A Cornwall, P.E.I., woman hoping to make some extra money before Christmas by cleaning houses says she is out $1,000 after an online scam.
Bobbi-Lynn MacDonald is now warning others to be careful.
She wanted to make some additional money to help pay for her daughter's Christmas presents, so she posted an online ad offering to do cleaning work.
MacDonald said a man answered the ad saying he was about to move to Charlottetown, and asking her to clean his apartment before he and his family arrived.
"We talked on the phone numerous times, we emailed, text messaged back and forth, and talked about his family and my family," she said.
"He said how he wanted to help me, so I could get money to support my daughter."
MacDonald said the man gave her a specific address and sent her a money order for $1,400. He asked her to forward $1,000 to a mover, which she did.
She said the $1,000 left her account, but the money order the bank had accepted turned out to be a fraud.
She reported it to police, but said there’s little that can be done now.
"We can't call the phone number that I had for them, it's not legit anymore," MacDonald said.
"The email is no longer active, and there's no way of getting a hold of this guy. Same with the moving company."

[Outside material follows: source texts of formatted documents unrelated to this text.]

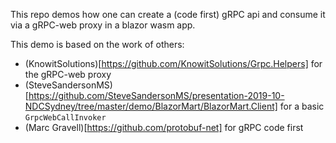 This repo demos how one can create a (code first) gRPC api and consume it via a gRPC-web proxy in a blazor wasm app.

This demo is based on the work of others:
- (KnowitSolutions)[https://github.com/KnowitSolutions/Grpc.Helpers] for the gRPC-web proxy
- (SteveSandersonMS)[https://github.com/SteveSandersonMS/presentation-2019-10-NDCSydney/tree/master/demo/BlazorMart/BlazorMart.Client] for a basic `GrpcWebCallInvoker`
- (Marc Gravell)[https://github.com/protobuf-net] for gRPC code first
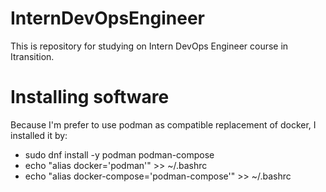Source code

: # InternDevOpsEngineer

This is repository for studying on Intern DevOps Engineer course in Itransition.

# Installing software

Because I'm prefer to use podman as compatible replacement of docker, I installed it by:

- sudo dnf install -y podman podman-compose
- echo "alias docker='podman'" >> ~/.bashrc
- echo "alias docker-compose='podman-compose'" >> ~/.bashrc
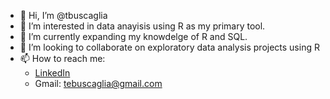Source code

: - 👋 Hi, I’m @tbuscaglia
- 👀 I’m interested in data anayisis using R as my primary tool. 
- 🌱 I’m currently expanding my knowdelge of R and SQL. 
- 💞️ I’m looking to collaborate on exploratory data analysis projects using R
- 📫 How to reach me:
    - [LinkedIn](https://www.linkedin.com/in/tomas-buscaglia-1a07111bb/)
    - Gmail: tebuscaglia@gmail.com

<!---
tbuscaglia/tbuscaglia is a ✨ special ✨ repository because its `README.md` (this file) appears on your GitHub profile.
You can click the Preview link to take a look at your changes.
--->
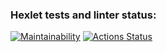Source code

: ### Hexlet tests and linter status:
[![Maintainability](https://api.codeclimate.com/v1/badges/4b4bc4eeb45570239802/maintainability)](https://codeclimate.com/github/NataliKuznetsova/frontend-project-44/maintainability)
[![Actions Status](https://github.com/NataliKuznetsova/frontend-project-44/actions/workflows/hexlet-check.yml/badge.svg)](https://github.com/NataliKuznetsova/frontend-project-44/actions)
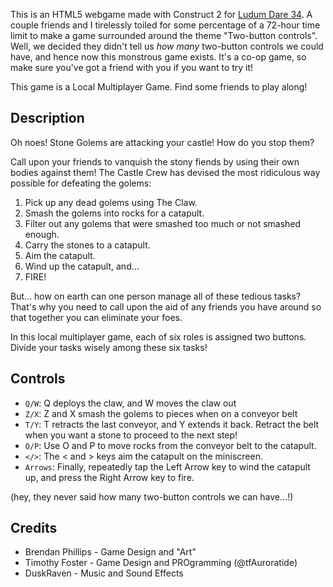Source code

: This is an HTML5 webgame made with Construct 2 for [Ludum Dare 34](http://ludumdare.com/compo/ludum-dare-34/?action=preview&uid=60770). A couple friends and I tirelessly toiled for some percentage of a 72-hour time limit to make a game surrounded around the theme "Two-button controls". Well, we decided they didn't tell us _how many_ two-button controls we could have, and hence now this monstrous game exists. It's a co-op game, so make sure you've got a friend with you if you want to try it!

This game is a Local Multiplayer Game. Find some friends to play along!

## Description

Oh noes! Stone Golems are attacking your castle! How do you stop them?

Call upon your friends to vanquish the stony fiends by using their own bodies against them! The Castle Crew has devised the most ridiculous way possible for defeating the golems:

1. Pick up any dead golems using The Claw.
2. Smash the golems into rocks for a catapult.
3. Filter out any golems that were smashed too much or not smashed enough.
4. Carry the stones to a catapult.
5. Aim the catapult.
6. Wind up the catapult, and…
7. FIRE!

But… how on earth can one person manage all of these tedious tasks? That's why you need to call upon the aid of any friends you have around so that together you can eliminate your foes.

In this local multiplayer game, each of six roles is assigned two buttons. Divide your tasks wisely among these six tasks!

## Controls

* `Q/W`: Q deploys the claw, and W moves the claw out
* `Z/X`: Z and X smash the golems to pieces when on a conveyor belt
* `T/Y`: T retracts the last conveyor, and Y extends it back. Retract the belt when you want a stone to proceed to the next step!
* `O/P`: Use O and P to move rocks from the conveyor belt to the catapult.
* `</>`: The < and > keys aim the catapult on the miniscreen.
* `Arrows`: Finally, repeatedly tap the Left Arrow key to wind the catapult up, and press the Right Arrow key to fire.

(hey, they never said how many two-button controls we can have…!)

## Credits

* Brendan Phillips - Game Design and "Art"
* Timothy Foster - Game Design and PROgramming (@tfAuroratide)
* DuskRaven - Music and Sound Effects
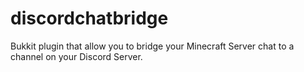 # discordchatbridge
Bukkit plugin that allow you to bridge your Minecraft Server chat to a channel on your Discord Server.
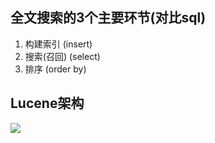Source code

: ## 全文搜索的3个主要环节(对比sql)
1. 构建索引 (insert)
2. 搜索(召回) (select)
3. 排序 (order by)

## Lucene架构
![](http://www.sheeva.cn/files/2017-12-22_1021.png)
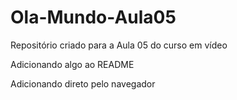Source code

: # Ola-Mundo-Aula05
 Repositório criado para a Aula 05 do curso em vídeo

 Adicionando algo ao README
 
 Adicionando direto pelo navegador
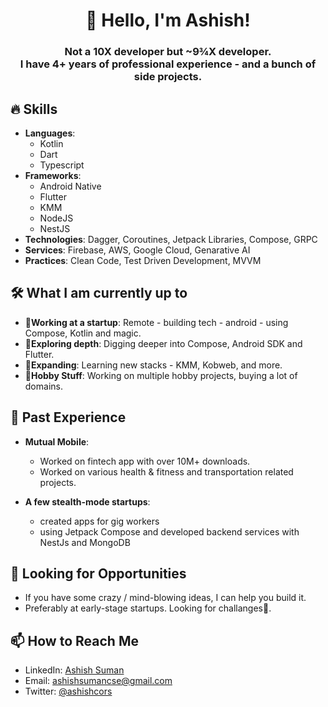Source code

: <h1 align="center">👋 Hello, I'm Ashish!</h1>
<h3 align="center">Not a 10X developer but ~9¾X developer. <br>I have 4+ years of professional experience - and a bunch of side projects.</h3>

## 🔥 Skills

- **Languages**:
  - Kotlin
  - Dart
  - Typescript
- **Frameworks**:
  - Android Native
  - Flutter
  - KMM
  - NodeJS
  - NestJS
- **Technologies**: Dagger, Coroutines, Jetpack Libraries, Compose, GRPC
- **Services**: Firebase, AWS, Google Cloud, Genarative AI
- **Practices**: Clean Code, Test Driven Development, MVVM

## 🛠 What I am currently up to

- **🥷Working at a startup**: Remote - building tech - android - using Compose, Kotlin and magic.
- **🤿Exploring depth**: Digging deeper into Compose, Android SDK and Flutter.
- **🧭Expanding**: Learning new stacks - KMM, Kobweb, and more.
- **🚀Hobby Stuff**: Working on multiple hobby projects, buying a lot of domains.

## 📜 Past Experience

- **Mutual Mobile**:
  - Worked on fintech app with over 10M+ downloads.
  - Worked on various health & fitness and transportation related projects.

- **A few stealth-mode startups**:
  - created apps for gig workers
  - using Jetpack Compose and developed backend services with NestJs and MongoDB

## 👀 Looking for Opportunities

- If you have some crazy / mind-blowing ideas, I can help you build it.
- Preferably at early-stage startups. Looking for challanges🦾.

## 📫 How to Reach Me

- LinkedIn: [Ashish Suman](https://www.linkedin.com/in/ashishcors)
- Email: ashishsumancse@gmail.com
- Twitter: [@ashishcors](https://twitter.com/ashishcors)

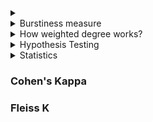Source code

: 
<details>
  <summary></summary>
  [Link]()
  
  ##### 
  
</details>

<details>
  <summary>Burstiness measure</summary>
  [Link]()
  
  ### Inter-spike intervals (ISIs): 
  Inter-spike interval (ISI) analysis, which is a common technique in neuroscience, can also be used in computational social science to study the dynamics and patterns of social media activity. Specifically, ISI analysis can be used to analyze the temporal patterns of individual users' behavior on social media platforms. ISI analysis can also be used to investigate the regularity of behavior, such as identifying users who have highly regular posting patterns or who exhibit irregular activity. 
  
  
  Interpreting ISI:
  
  Mean and standard deviation: The mean and standard deviation of the ISIs can provide information about the regularity of the event timing. If the mean ISI is small and the standard deviation is also small, it suggests that the events are occurring at a regular interval. On the other hand, if the mean ISI is large and the standard deviation is also large, it suggests that the events are occurring at an irregular interval.

Coefficient of variation (CV): The CV is a measure of the relative variability of the ISIs. A low CV indicates that the ISIs are relatively consistent, while a high CV suggests that the ISIs are more variable. The CV is a useful measure when comparing different time series, as it allows you to assess the relative regularity of the event timing.

Fano factor: The Fano factor is a measure of the variability in the number of events that occur within a given time interval. If the Fano factor is close to 1, it suggests that the events are occurring at a relatively constant rate. If the Fano factor is greater than 1, it suggests that the event rate is more variable than would be expected by chance, while a Fano factor less than 1 suggests that the event rate is less variable than expected by chance.
  
  ##### 
  
</details>

<details>
  <summary>How weighted degree works?</summary>
  [Link]()
  
  ##### 
  
</details>

<details>
  <summary>Hypothesis Testing</summary>
  [Link](Think Stats)
  
  ##### Classical Hypothesis Testing
  - The first step is to quantify the size of the apparent effect by choosing a test statistis. For example: test statistics could be difference in mean between two group, Chi square test statistics
  - Define null hypothesis, which is a model of the system based on the assumption that the apparent effect is not real.
  - Third step is to compute a p-value which is the probability of seeing the apparent effect if the null hypothesis is true. (the probability of seeing a difference as big or bigger under the null hypothesis)
  - Interpret the result, if the p-value is low the effect is said to be statistically significant.
  
  ##### Error 
  An effect is considered statistically significant if the p-value is below some threshold, commonly 5%. This procedure raises two questions. 
  - If the effect is actually due to chance what is the probability that we will wrongly consider it significant? The probability is the **false positive rate**.
  - If the effect is real, what is the chance that the hypothesis test will fail? This probability is the **false negative rate**.
  
  If the threshold is 5%, the false positive rate is 5%.
  
  ##### Power
  The false negative rate is harder to compute because it depends on the actual effect size and normally we don't know that. One option is to compute a rate conditioned on a hypothetical effect size.
  The correct positive rate is called the power of the test, or
sometimes 'sensitivity'. It reflects the ability of the test to
detect an effect of a given size.
As a rule of thumb, a power of 80% is considered acceptable so
a test with 30% power is called underpowered.
In general a negative hypothesis test does not imply that there is
no difference between the groups; instead it suggests that if 
there is a difference, it is too small to detect with this sample
size.

Replication:
If we explore larger dataset, find a surprising effect,
and then test whether it is significant, we have good chances,
of generating a false positive.

Usually, the dataset used for exploration and testing are
different.
  
</details>

<details>
  <summary>Statistics</summary>
  [Link]()
  
  There are two school of thoughts in statistics:
  - **Frequentist**: The frequentist viewpoint holds that the parameters of probabilistic models are fixed, but we just don't know them. 
  - **Bayesian**: The Bayesian viewpoint holds that model parameters are  not only unkown, but also random. In this case, we'll encode our prior belief about them using a probability distribution.
  
  ### T-test: Inferetial statistics
  - Assumption: Normal distribution
    - Similar vairance
    - Datapoints: same number in two groups (20-30)
  
  - Compare two groups
  - Issue with considering mean: variation in distribution can produce statistically significant result
  - ratio of signal/noise = (difference group mean)/(variablity of groups itself) = $\frac{|\overline{x}_1 - \overline{x}_2|}{\sqrt{\frac{S^1_1}{n_1} + \frac{S^2_2}{n_2}}}$ where $\frac{S}{n}$ is variance
  - Higher values of the t-score indicate that a large difference exists between the two sample sets. The smaller the t-value, the more similarity exists between the two sample sets.
  
  Problem with T-test:
  When to use:
  
  ### Paired T-test or correlated t-test (dependent samples t-test, the paired difference t-test, the matched pairs t-test and the repeated-samples t-test)
  This T-test is performed when the samples consist of similar units or when there are repeated measures. For example: before and after measurements for a group of people. 
  Assumption: 
  - The distribution of differencess between the paired measurements should b normally distributed.
  - Subjects in the study should be independent.
  - Each of the paired measurements must be obtained from same subject.
  
 Formula:
  $\overline{x_d} =$ average of differences <br />
  Standard Error = $\frac{s_d}{\sqrt{n}}$ <br />
  Degree of freedom (df) = n -1
  
  $t = \frac{\text{Average difference}}{\text{Standard Error}}$ <br />
  
  The conclusion: If value lower than the t-table statistics, it means it might have occured by chance. If the difference is greater that means it is not by chance. <br />
  
  [What if it is not normally distributed?](https://www.jmp.com/en_us/statistics-knowledge-portal/t-test/paired-t-test.html) <br />
  "What if you know the underlying measurements are not normally distributed? Or what if your sample size is large and the test for normality is rejected? In this situation, you can use nonparametric analyses. These types of analyses do not depend on an assumption that the data values are from a specific distribution. For the paired t­-test, a nonparametric test is the Wilcoxon signed-rank test. "
  
  <details>
  <summary>Chi-squared test</summary>
  [Link]() <br />
   Chi-square test is used to check if observed frequencies in one or more categories match expected frequencies. If we have single measurement variable, we use a chi-square goodness of fit test. If we have two measurement variables, we use a chi-square test of independence.
    The basic idea behind the test is to compare the observed values in your data to the expected values that we would see if the null hypothesis is true.
    
  </details>
  
  <details>
  <summary>Non-parameteric methods</summary>
  [Link]() <br />
   ### Wilcoxon signed-rank test
  </details>
  
  ### Z-test
  ### F-test
  ### Welch's t-test
</details>

### Cohen's Kappa
### Fleiss K




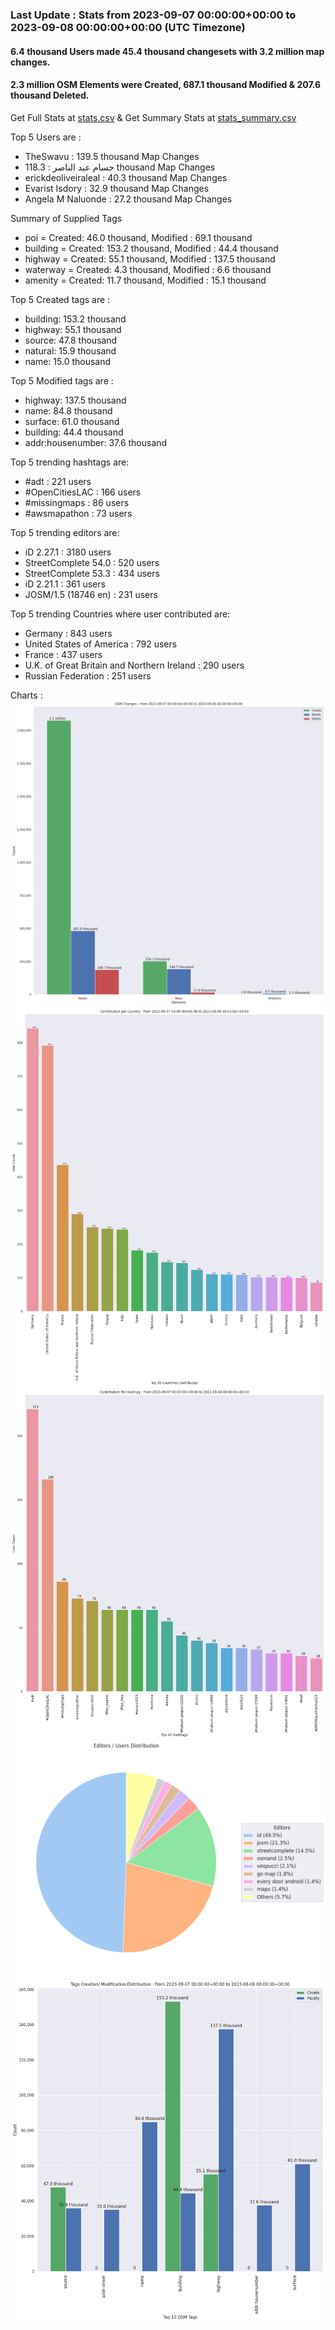 ### Last Update : Stats from 2023-09-07 00:00:00+00:00 to 2023-09-08 00:00:00+00:00 (UTC Timezone)

#### 6.4 thousand Users made 45.4 thousand changesets with 3.2 million map changes.
#### 2.3 million OSM Elements were Created, 687.1 thousand Modified & 207.6 thousand Deleted.
Get Full Stats at [stats.csv](/stats/Global/Daily/stats.csv)
 & Get Summary Stats at [stats_summary.csv](/stats/Global/Daily/stats_summary.csv)

Top 5 Users are : 
- TheSwavu : 139.5 thousand Map Changes
- حسام عبد الناصر : 118.3 thousand Map Changes
- erickdeoliveiraleal : 40.3 thousand Map Changes
- Evarist Isdory : 32.9 thousand Map Changes
- Angela M Naluonde : 27.2 thousand Map Changes

Summary of Supplied Tags
- poi = Created: 46.0 thousand, Modified : 69.1 thousand
- building = Created: 153.2 thousand, Modified : 44.4 thousand
- highway = Created: 55.1 thousand, Modified : 137.5 thousand
- waterway = Created: 4.3 thousand, Modified : 6.6 thousand
- amenity = Created: 11.7 thousand, Modified : 15.1 thousand


Top 5 Created tags are :
- building: 153.2 thousand
- highway: 55.1 thousand
- source: 47.8 thousand
- natural: 15.9 thousand
- name: 15.0 thousand


Top 5 Modified tags are :
- highway: 137.5 thousand
- name: 84.8 thousand
- surface: 61.0 thousand
- building: 44.4 thousand
- addr:housenumber: 37.6 thousand


Top 5 trending hashtags are:
- #adt : 221 users
- #OpenCitiesLAC : 166 users
- #missingmaps : 86 users
- #awsmapathon : 73 users


Top 5 trending editors are:
- iD 2.27.1 : 3180 users
- StreetComplete 54.0 : 520 users
- StreetComplete 53.3 : 434 users
- iD 2.21.1 : 361 users
- JOSM/1.5 (18746 en) : 231 users


Top 5 trending Countries where user contributed are:
- Germany : 843 users
- United States of America : 792 users
- France : 437 users
- U.K. of Great Britain and Northern Ireland : 290 users
- Russian Federation : 251 users


 Charts : 
![Alt text](./stats_osm_changes.png) 
![Alt text](./stats_users_per_country.png) 
![Alt text](./stats_users_per_hashtag.png) 
![Alt text](./stats_editors_pie_chart.png) 
![Alt text](./stats_tags.png) 
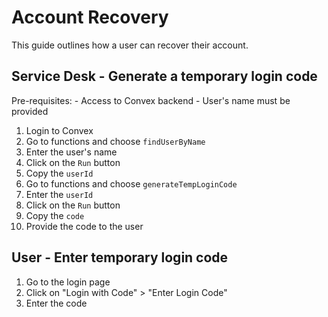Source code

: # Account Recovery
This guide outlines how a user can recover their account.

## Service Desk - Generate a temporary login code
Pre-requisites:
    - Access to Convex backend
    - User's name must be provided

1. Login to Convex
2. Go to functions and choose `findUserByName`
3. Enter the user's name
4. Click on the `Run` button
5. Copy the `userId`
6. Go to functions and choose `generateTempLoginCode`
7. Enter the `userId`
8. Click on the `Run` button
9. Copy the `code`
10. Provide the code to the user

## User - Enter temporary login code
1. Go to the login page
2. Click on "Login with Code" > "Enter Login Code"
3. Enter the code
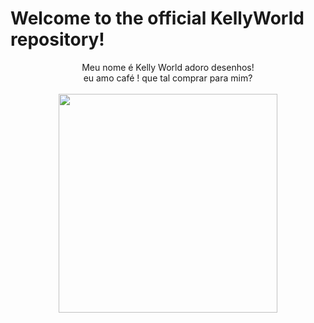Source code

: # Welcome to the official KellyWorld repository!

<p align="center">
Meu nome é Kelly World adoro desenhos! <br> eu amo café ! que tal comprar para mim?
</br>
<br>
 <img src="https://raw.githubusercontent.com/sebastianjn/host/main/imagens/mimosa.png" width="350" height="350">

  </a>

</p>
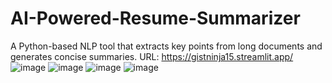 # AI-Powered-Resume-Summarizer
A Python-based NLP tool that extracts key points from long documents and generates concise summaries.
URL: https://gistninja15.streamlit.app/
![image](https://github.com/user-attachments/assets/b9b74613-485c-4e4b-91e5-4497ebe0e3f9)
![image](https://github.com/user-attachments/assets/e249db45-6156-4a3e-bf2b-9a2ef1487487)
![image](https://github.com/user-attachments/assets/7b675569-77f3-41f5-99d0-b153d6d7c07e)
![image](https://github.com/user-attachments/assets/0412ddd1-0055-4ce9-a6ed-717b91731962)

Charlottetown Police say scams like this are common. They pass on all information they receive to the Canadian Anti-Fraud Centre. Police say there are some red flags people can look for.
"It's sending money back, giving your personal information, giving your SIN number, giving your bank account number," said Richard Collins, deputy chief of the Charlottetown Police Service.
"Those things you should not be doing unless you know the individual, you've identified that individual, and you are certain that either the service they're providing, or the item that they're selling you is there to start with."
The Canadian Bankers Association says it's hard for banks to tell when a money order is real. The organization suggests that electronic payments are the safest form of transaction.